Meet Ashley Lubyk, a professor with the Department of Sustainable Construction Management Technology at Okanagan College’s Penticton campus.
Q: What is your education and background?
A: I have a Master in Building Science from Ryerson University (Toronto), and a Bachelor of Science from the University of Calgary. In the 11 years between degrees, I worked in various capacities in the ENGO sector and ran a small natural building company, building straw bale houses and teaching hands-on workshops all across Western Canada.
Q: What is your area of interest?
A: It’s in working toward a future whereby human activity is a force for good on this planet, not just doing less damage but in supporting rich, biodiverse, healthy, vital communities, both human and non-human. The built environment presents countless opportunities to express this potential.
Q: When did you know you had found your discipline?
A: When I learned that North American’s spend 90% of their lives inside buildings, 5% of their lives in cars and only 5% of their lives outside. The human “environment” is now an indoor one, so how we shape these spaces has a profound effect on our health, our overall sense of well-being, and it influences how we connect and related to the world beyond four walls.
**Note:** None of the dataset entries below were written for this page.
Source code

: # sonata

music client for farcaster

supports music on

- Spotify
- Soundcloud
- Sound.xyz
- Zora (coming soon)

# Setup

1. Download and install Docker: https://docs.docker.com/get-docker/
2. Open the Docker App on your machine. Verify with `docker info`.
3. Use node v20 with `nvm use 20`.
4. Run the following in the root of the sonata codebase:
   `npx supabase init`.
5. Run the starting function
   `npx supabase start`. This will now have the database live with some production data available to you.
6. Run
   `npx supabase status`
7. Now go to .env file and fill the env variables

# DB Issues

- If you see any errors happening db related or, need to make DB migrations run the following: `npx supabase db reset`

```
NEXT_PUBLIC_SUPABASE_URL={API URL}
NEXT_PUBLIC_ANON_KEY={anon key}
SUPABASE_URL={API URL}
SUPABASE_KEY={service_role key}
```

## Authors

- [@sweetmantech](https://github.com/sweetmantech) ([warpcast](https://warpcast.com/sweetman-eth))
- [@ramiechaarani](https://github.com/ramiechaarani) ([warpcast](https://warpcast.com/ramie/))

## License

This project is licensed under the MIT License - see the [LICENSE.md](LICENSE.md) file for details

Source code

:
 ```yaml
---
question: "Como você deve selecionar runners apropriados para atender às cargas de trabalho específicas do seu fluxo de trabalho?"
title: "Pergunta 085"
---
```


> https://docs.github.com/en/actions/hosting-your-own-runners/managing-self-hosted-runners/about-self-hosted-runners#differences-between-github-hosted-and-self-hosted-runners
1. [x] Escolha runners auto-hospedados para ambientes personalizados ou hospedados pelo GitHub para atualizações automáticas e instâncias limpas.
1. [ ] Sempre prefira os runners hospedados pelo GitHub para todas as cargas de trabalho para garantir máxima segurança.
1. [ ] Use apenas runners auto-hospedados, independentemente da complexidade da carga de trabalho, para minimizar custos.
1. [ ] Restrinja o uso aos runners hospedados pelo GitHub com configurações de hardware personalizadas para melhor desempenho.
Q: Why did you choose to work at Okanagan College?
A: It was really about the people and their commitment to student learning. Okanagan College has a great reputation in the community and its programs are tailored to address current needs with an eye on the future.
Q: What do you like most about the work you do?
A: I suppose it is the opportunity to help people make sense of this world – to understand the innumerable connections, seen and unseen, that underpin the health and vitality of the natural world, the built environment and human culture. In doing so, I come to better understand it myself.
Q: Favourite teaching experience?
A: Seeing the students present their final capstone project results – projects grounded in the community and in real problems facing the architecture, engineering and construction (AEC) sector. It is always so rewarding to see the incredible work the students produce, to see the delight of the host organizations, and to see how far the students have come from that first day of class.
Q: Who gave you the best advice you ever received?
A: The former executive director of a not-for-profit organization I worked for straight out of my undergraduate degree once said, “How you do anything is how you do everything.” That advice has always stuck with me.
Q: What advice do you have for new students?
A: While results and vision are important to a project’s success, do not overlook the process. The connections made between people and the community is where the real magic happens.
Q: Why do you think people should study Sustainable Construction Management Technology?
A: It is now understood that we must eliminate all emissions from the built environment by 2040 if Paris Climate Agreement targets are to be met. To do this, most of the 1.6 trillion square feet of building stock already in existence world-wide will need to be retrofitted for energy performance and all new buildings — an equivalent square footage of an entire New York City constructed every month between now and 2040 — will need to be designed to meet net-zero-carbon building standards. Building professionals with a strong command of sustainable and high-performance building principles are urgently needed to support this transition.
Q: If you could go back in time, is there anything you would do differently?
A: I would read more fiction … and spend more time gathering stories from my elders.
Q: Where are you the happiest?
A: On my bicycle, riding long distances with friends.